We are trained to believe in happy endings; boy meets girl, boy and girl fall in love, get married, have children, and live happily ever after. I love romantic movies with happy endings; who doesn’t, right? I love when two people fall hard for each other and overcome a significant hurdle in two hours or less. So romantic. But is this real life; is this our reality? Life has taught me a few lessons about love, and I have found a vast difference between what we were taught and what happens.
I overheard a conversation recently. A young lady was sharing her story about her life lessons on love. She has decided to walk away from her relationship because she was unhappy. She endured years of trying to place a band-aid on her failing relationship. Her parents were from the vintage that never separated no matter what. But this is 2022, and many women and standing up and taking back their power, and I am here for it. Her marriage produced two children, and she was a stay-at-home now with no income. He used his income as a weapon against her.

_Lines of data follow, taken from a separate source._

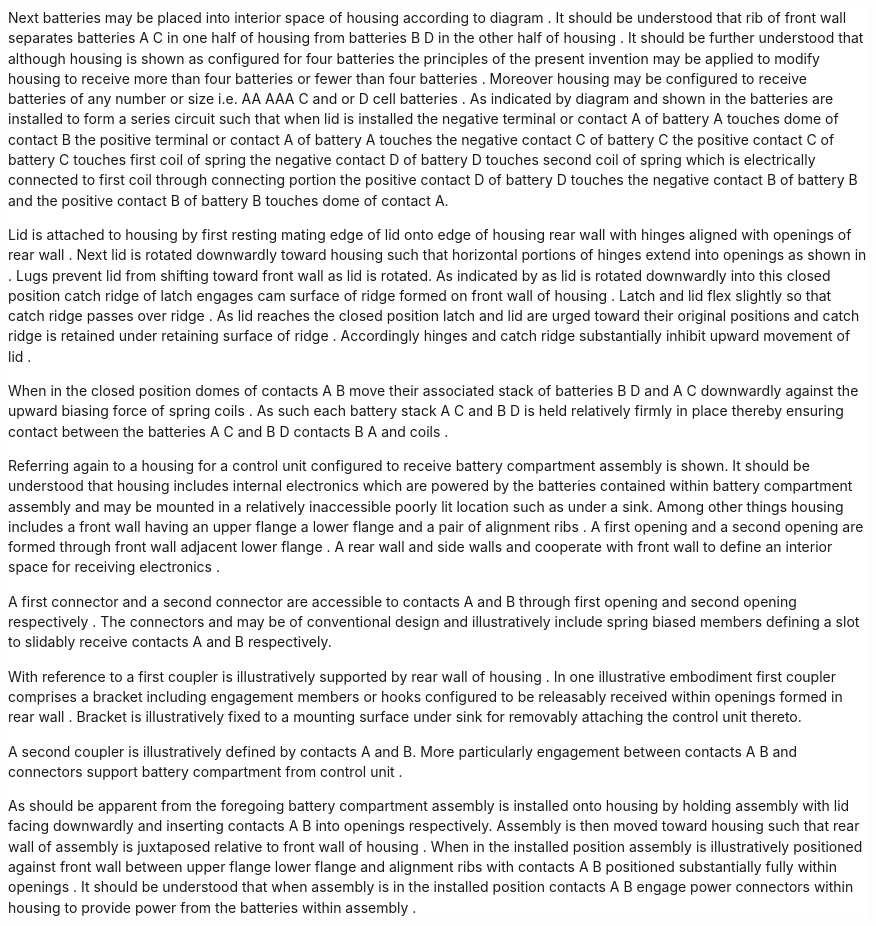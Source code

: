 Next batteries may be placed into interior space of housing according to diagram . It should be understood that rib of front wall separates batteries A C in one half of housing from batteries B D in the other half of housing . It should be further understood that although housing is shown as configured for four batteries the principles of the present invention may be applied to modify housing to receive more than four batteries or fewer than four batteries . Moreover housing may be configured to receive batteries of any number or size i.e. AA AAA C and or D cell batteries . As indicated by diagram and shown in the batteries are installed to form a series circuit such that when lid is installed the negative terminal or contact A of battery A touches dome of contact B the positive terminal or contact A of battery A touches the negative contact C of battery C the positive contact C of battery C touches first coil of spring the negative contact D of battery D touches second coil of spring which is electrically connected to first coil through connecting portion the positive contact D of battery D touches the negative contact B of battery B and the positive contact B of battery B touches dome of contact A.

Lid is attached to housing by first resting mating edge of lid onto edge of housing rear wall with hinges aligned with openings of rear wall . Next lid is rotated downwardly toward housing such that horizontal portions of hinges extend into openings as shown in . Lugs prevent lid from shifting toward front wall as lid is rotated. As indicated by as lid is rotated downwardly into this closed position catch ridge of latch engages cam surface of ridge formed on front wall of housing . Latch and lid flex slightly so that catch ridge passes over ridge . As lid reaches the closed position latch and lid are urged toward their original positions and catch ridge is retained under retaining surface of ridge . Accordingly hinges and catch ridge substantially inhibit upward movement of lid .

When in the closed position domes of contacts A B move their associated stack of batteries B D and A C downwardly against the upward biasing force of spring coils . As such each battery stack A C and B D is held relatively firmly in place thereby ensuring contact between the batteries A C and B D contacts B A and coils .

Referring again to a housing for a control unit configured to receive battery compartment assembly is shown. It should be understood that housing includes internal electronics which are powered by the batteries contained within battery compartment assembly and may be mounted in a relatively inaccessible poorly lit location such as under a sink. Among other things housing includes a front wall having an upper flange a lower flange and a pair of alignment ribs . A first opening and a second opening are formed through front wall adjacent lower flange . A rear wall and side walls and cooperate with front wall to define an interior space for receiving electronics .

A first connector and a second connector are accessible to contacts A and B through first opening and second opening respectively . The connectors and may be of conventional design and illustratively include spring biased members defining a slot to slidably receive contacts A and B respectively.

With reference to a first coupler is illustratively supported by rear wall of housing . In one illustrative embodiment first coupler comprises a bracket including engagement members or hooks configured to be releasably received within openings formed in rear wall . Bracket is illustratively fixed to a mounting surface under sink for removably attaching the control unit thereto.

A second coupler is illustratively defined by contacts A and B. More particularly engagement between contacts A B and connectors support battery compartment from control unit .

As should be apparent from the foregoing battery compartment assembly is installed onto housing by holding assembly with lid facing downwardly and inserting contacts A B into openings respectively. Assembly is then moved toward housing such that rear wall of assembly is juxtaposed relative to front wall of housing . When in the installed position assembly is illustratively positioned against front wall between upper flange lower flange and alignment ribs with contacts A B positioned substantially fully within openings . It should be understood that when assembly is in the installed position contacts A B engage power connectors within housing to provide power from the batteries within assembly .
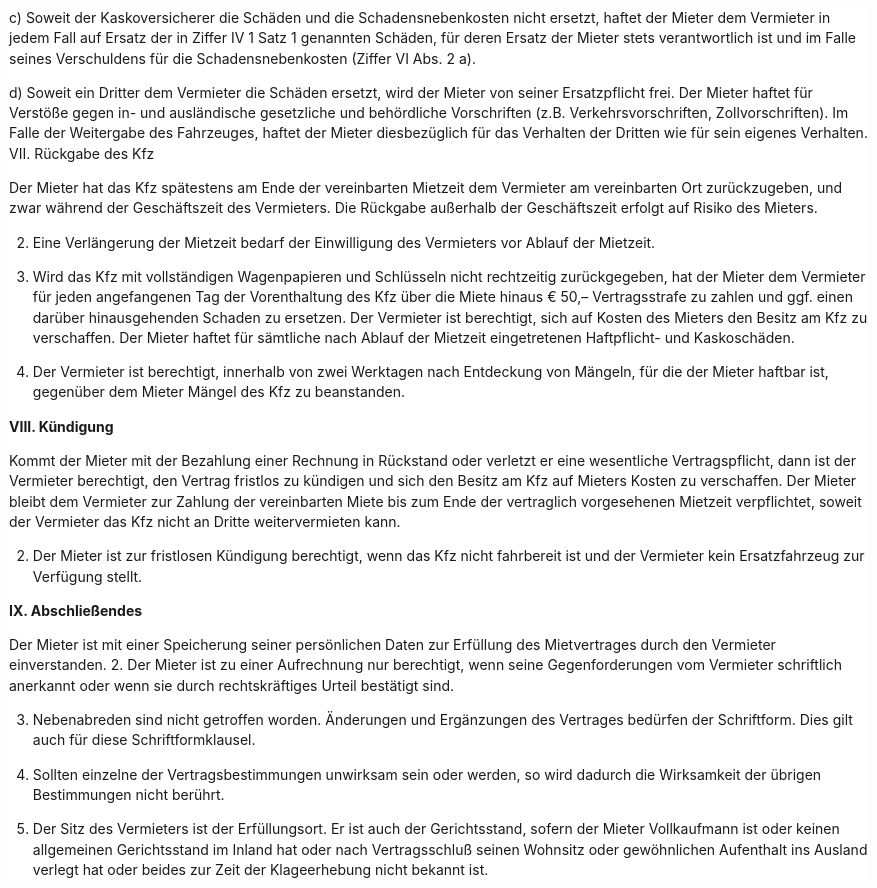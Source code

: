 c) Soweit der Kaskoversicherer die Schäden und die Schadensnebenkosten nicht ersetzt, haftet der Mieter dem Vermieter in jedem Fall auf Ersatz der in Ziffer IV 1 Satz 1 genannten Schäden, für deren Ersatz der Mieter stets verantwortlich ist und im Falle seines Verschuldens für die Schadensnebenkosten (Ziffer VI Abs. 2 a).

d) Soweit ein Dritter dem Vermieter die Schäden ersetzt, wird der Mieter von seiner Ersatzpflicht frei.
Der Mieter haftet für Verstöße gegen in- und ausländische gesetzliche und behördliche Vorschriften (z.B. Verkehrsvorschriften, Zollvorschriften). Im Falle der Weitergabe des Fahrzeuges, haftet der Mieter diesbezüglich für das Verhalten der Dritten wie für sein eigenes Verhalten.
VII. Rückgabe des Kfz

Der Mieter hat das Kfz spätestens am Ende der vereinbarten Mietzeit dem Vermieter am vereinbarten Ort zurückzugeben, und zwar während der Geschäftszeit des Vermieters. Die Rückgabe außerhalb der Geschäftszeit erfolgt auf Risiko des Mieters.


2. Eine Verlängerung der Mietzeit bedarf der Einwilligung des Vermieters vor Ablauf der Mietzeit.

3. Wird das Kfz mit vollständigen Wagenpapieren und Schlüsseln nicht rechtzeitig zurückgegeben, hat der Mieter dem Vermieter für jeden angefangenen Tag der Vorenthaltung des Kfz über die Miete hinaus € 50,– Vertragsstrafe zu zahlen und ggf. einen darüber hinausgehenden Schaden zu ersetzen. Der Vermieter ist berechtigt, sich auf Kosten des Mieters den Besitz am Kfz zu verschaffen. Der Mieter haftet für sämtliche nach Ablauf der Mietzeit eingetretenen Haftpflicht- und Kaskoschäden.

4. Der Vermieter ist berechtigt, innerhalb von zwei Werktagen nach Entdeckung von Mängeln, für die der Mieter haftbar ist, gegenüber dem Mieter Mängel des Kfz zu beanstanden.

**VIII. Kündigung**

Kommt der Mieter mit der Bezahlung einer Rechnung in Rückstand oder verletzt er eine wesentliche Vertragspflicht, dann ist der Vermieter berechtigt, den Vertrag fristlos zu kündigen und sich den Besitz am Kfz auf Mieters Kosten zu verschaffen. Der Mieter bleibt dem Vermieter zur Zahlung der vereinbarten Miete bis zum Ende der vertraglich vorgesehenen Mietzeit verpflichtet, soweit der Vermieter das Kfz nicht an Dritte weitervermieten kann.


2. Der Mieter ist zur fristlosen Kündigung berechtigt, wenn das Kfz nicht fahrbereit ist und der Vermieter kein Ersatzfahrzeug zur Verfügung stellt.

**IX. Abschließendes**

Der Mieter ist mit einer Speicherung seiner persönlichen Daten zur Erfüllung des Mietvertrages durch den Vermieter einverstanden.
2. Der Mieter ist zu einer Aufrechnung nur berechtigt, wenn seine Gegenforderungen vom Vermieter schriftlich anerkannt oder wenn sie durch rechtskräftiges Urteil bestätigt sind.

3. Nebenabreden sind nicht getroffen worden. Änderungen und Ergänzungen des Vertrages bedürfen der Schriftform. Dies gilt auch für diese Schriftformklausel.

4. Sollten einzelne der Vertragsbestimmungen unwirksam sein oder werden, so wird dadurch die Wirksamkeit der übrigen Bestimmungen nicht berührt.

5. Der Sitz des Vermieters ist der Erfüllungsort. Er ist auch der Gerichtsstand, sofern der Mieter Vollkaufmann ist oder keinen allgemeinen Gerichtsstand im Inland hat oder nach Vertragsschluß seinen Wohnsitz oder gewöhnlichen Aufenthalt ins Ausland verlegt hat oder beides zur Zeit der Klageerhebung nicht bekannt ist.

A Few Mistakes We Sometimes Make
She said it wasn’t always that way. They used to be in love, but she was on the rebound from another failed relationship and didn’t give herself a chance to heal. Her husband came along, noticed her vulnerability, swooped in, and said all the right things. Her only regret is the time she wasted, but she learned that the love he gave was the love she did not need. Starting over scares her, but she values her independence and is happily looking forward to her next chapter. This is an excellent example of happily ever after, I think.
Walking away is easier said than done if children are involved. Some parents choose to stay together for the sake of their children. I know children would prefer happy parents to parents masquerading in an attempt to cover their pain.

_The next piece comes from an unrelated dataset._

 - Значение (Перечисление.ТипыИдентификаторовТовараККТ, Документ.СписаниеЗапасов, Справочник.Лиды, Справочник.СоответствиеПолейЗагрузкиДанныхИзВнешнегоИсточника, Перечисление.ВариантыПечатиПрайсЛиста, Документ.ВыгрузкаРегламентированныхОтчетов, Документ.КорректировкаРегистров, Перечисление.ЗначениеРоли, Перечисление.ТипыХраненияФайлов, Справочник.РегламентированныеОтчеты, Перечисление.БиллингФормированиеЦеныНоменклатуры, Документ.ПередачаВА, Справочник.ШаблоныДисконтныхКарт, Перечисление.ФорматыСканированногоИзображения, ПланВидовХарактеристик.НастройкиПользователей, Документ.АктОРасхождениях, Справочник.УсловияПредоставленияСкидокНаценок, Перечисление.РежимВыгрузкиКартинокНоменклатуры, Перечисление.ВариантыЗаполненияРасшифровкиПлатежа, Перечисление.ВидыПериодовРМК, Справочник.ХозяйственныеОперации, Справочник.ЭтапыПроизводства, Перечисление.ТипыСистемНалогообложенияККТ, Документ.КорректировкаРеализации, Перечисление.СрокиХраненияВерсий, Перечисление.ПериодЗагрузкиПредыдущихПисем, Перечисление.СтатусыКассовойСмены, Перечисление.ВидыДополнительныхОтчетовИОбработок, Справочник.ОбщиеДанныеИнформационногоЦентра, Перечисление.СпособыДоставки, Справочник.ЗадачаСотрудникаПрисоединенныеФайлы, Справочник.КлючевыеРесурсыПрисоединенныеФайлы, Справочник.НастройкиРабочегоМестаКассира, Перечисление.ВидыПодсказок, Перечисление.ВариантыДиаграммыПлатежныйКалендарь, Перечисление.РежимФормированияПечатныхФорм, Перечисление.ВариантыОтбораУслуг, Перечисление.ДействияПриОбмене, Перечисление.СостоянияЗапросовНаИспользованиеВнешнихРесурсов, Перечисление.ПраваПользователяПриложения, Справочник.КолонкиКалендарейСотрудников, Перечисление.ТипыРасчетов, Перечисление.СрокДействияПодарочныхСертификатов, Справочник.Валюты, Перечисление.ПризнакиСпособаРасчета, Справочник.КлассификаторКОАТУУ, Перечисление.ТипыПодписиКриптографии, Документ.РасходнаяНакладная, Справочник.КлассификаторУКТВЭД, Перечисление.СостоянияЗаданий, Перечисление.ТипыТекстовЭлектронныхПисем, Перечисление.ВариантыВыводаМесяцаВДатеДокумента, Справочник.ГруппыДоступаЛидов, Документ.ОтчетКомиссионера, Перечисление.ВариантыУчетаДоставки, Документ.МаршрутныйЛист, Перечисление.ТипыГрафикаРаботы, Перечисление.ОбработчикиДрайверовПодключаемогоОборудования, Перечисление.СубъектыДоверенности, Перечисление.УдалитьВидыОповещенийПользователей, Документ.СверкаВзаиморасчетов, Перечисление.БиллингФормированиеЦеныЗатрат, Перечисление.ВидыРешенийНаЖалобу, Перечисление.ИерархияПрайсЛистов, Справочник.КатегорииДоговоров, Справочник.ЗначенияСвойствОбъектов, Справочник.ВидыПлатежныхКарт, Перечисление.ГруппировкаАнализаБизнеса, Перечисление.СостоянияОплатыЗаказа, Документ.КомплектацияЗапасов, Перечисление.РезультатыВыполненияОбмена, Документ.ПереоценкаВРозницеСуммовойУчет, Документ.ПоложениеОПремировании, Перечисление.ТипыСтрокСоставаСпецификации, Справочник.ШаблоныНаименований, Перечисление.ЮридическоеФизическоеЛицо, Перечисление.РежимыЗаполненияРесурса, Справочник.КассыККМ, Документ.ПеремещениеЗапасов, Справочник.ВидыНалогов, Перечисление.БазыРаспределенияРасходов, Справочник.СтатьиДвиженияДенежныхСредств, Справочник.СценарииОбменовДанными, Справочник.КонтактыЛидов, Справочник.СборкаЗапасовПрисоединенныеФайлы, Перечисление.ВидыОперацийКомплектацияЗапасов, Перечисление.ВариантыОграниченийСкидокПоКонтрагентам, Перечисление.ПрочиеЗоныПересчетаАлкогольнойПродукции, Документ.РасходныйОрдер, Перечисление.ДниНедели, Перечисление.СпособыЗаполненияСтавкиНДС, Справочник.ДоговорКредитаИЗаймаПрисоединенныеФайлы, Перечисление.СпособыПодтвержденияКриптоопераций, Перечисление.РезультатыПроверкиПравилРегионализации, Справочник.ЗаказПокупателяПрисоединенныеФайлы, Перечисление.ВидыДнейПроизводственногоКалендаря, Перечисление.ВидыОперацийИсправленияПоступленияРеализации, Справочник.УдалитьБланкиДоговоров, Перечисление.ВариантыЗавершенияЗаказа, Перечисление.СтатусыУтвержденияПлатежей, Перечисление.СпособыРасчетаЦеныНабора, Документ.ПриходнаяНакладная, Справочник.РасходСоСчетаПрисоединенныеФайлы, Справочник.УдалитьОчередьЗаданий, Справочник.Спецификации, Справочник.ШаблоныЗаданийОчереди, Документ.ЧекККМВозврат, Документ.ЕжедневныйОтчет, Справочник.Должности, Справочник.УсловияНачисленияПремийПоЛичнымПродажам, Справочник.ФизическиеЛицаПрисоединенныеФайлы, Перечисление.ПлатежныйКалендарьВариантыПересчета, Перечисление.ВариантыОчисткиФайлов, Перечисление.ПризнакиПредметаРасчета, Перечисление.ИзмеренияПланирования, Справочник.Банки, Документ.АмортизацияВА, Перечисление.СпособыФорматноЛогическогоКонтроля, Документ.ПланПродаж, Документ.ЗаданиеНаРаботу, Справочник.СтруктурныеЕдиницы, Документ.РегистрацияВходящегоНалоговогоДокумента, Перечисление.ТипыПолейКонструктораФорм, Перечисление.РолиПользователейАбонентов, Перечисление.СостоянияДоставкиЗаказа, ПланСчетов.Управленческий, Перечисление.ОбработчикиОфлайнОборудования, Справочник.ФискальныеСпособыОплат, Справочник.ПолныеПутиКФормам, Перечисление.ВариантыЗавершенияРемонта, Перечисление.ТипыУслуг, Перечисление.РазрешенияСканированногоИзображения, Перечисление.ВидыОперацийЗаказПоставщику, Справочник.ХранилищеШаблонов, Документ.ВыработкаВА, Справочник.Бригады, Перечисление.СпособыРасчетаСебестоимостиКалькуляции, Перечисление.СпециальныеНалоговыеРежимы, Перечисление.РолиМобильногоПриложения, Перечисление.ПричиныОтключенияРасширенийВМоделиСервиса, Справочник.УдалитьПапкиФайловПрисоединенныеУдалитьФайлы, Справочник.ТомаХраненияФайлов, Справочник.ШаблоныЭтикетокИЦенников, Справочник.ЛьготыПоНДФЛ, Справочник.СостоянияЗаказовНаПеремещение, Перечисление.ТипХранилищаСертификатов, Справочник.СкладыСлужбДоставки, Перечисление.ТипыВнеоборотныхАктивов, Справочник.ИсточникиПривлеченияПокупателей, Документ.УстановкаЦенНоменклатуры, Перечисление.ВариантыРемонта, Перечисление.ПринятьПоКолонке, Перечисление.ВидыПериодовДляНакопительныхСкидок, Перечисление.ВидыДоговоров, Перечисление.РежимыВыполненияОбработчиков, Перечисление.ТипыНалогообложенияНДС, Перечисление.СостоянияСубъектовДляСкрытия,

The Work of Happily Ever After
I think the narrative needs to be changed. Happily ever after does exist, but it comes with work, communication, compassion, selflessness, and a long list. I think sometimes we are guilty of rushing into relationships without healing from previous ones, without noticing the red flags, and without having serious conversations about money, extended family, religion, and so on. Sometimes, we check all those boxes, but there is still a shift. People can grow apart, and it’s no one’s fault; it just happens.
Life Lessons On Love
So how can we assure our happily ever after? Well, that’s the thing; we cannot guarantee it. We have to keep putting in the work. I remember hearing people speak of “the work of marriage,” and I never understood that. Why should marriage be considered work? I completely misunderstood. “The work” is the activities you do to keep the interest and the flame going. If there is nothing to salvage, walk away; run if you have to. Life is short, and everyone deserves to experience love in its purest form. The love that makes you want to stay makes the work seem as simple as breathing. If that flame is still going, kindle the fire; if the flame is waning and it is worth it, sit with your partner, discuss your feelings and get the help you may need. Happily, ever after does exist; it just takes work.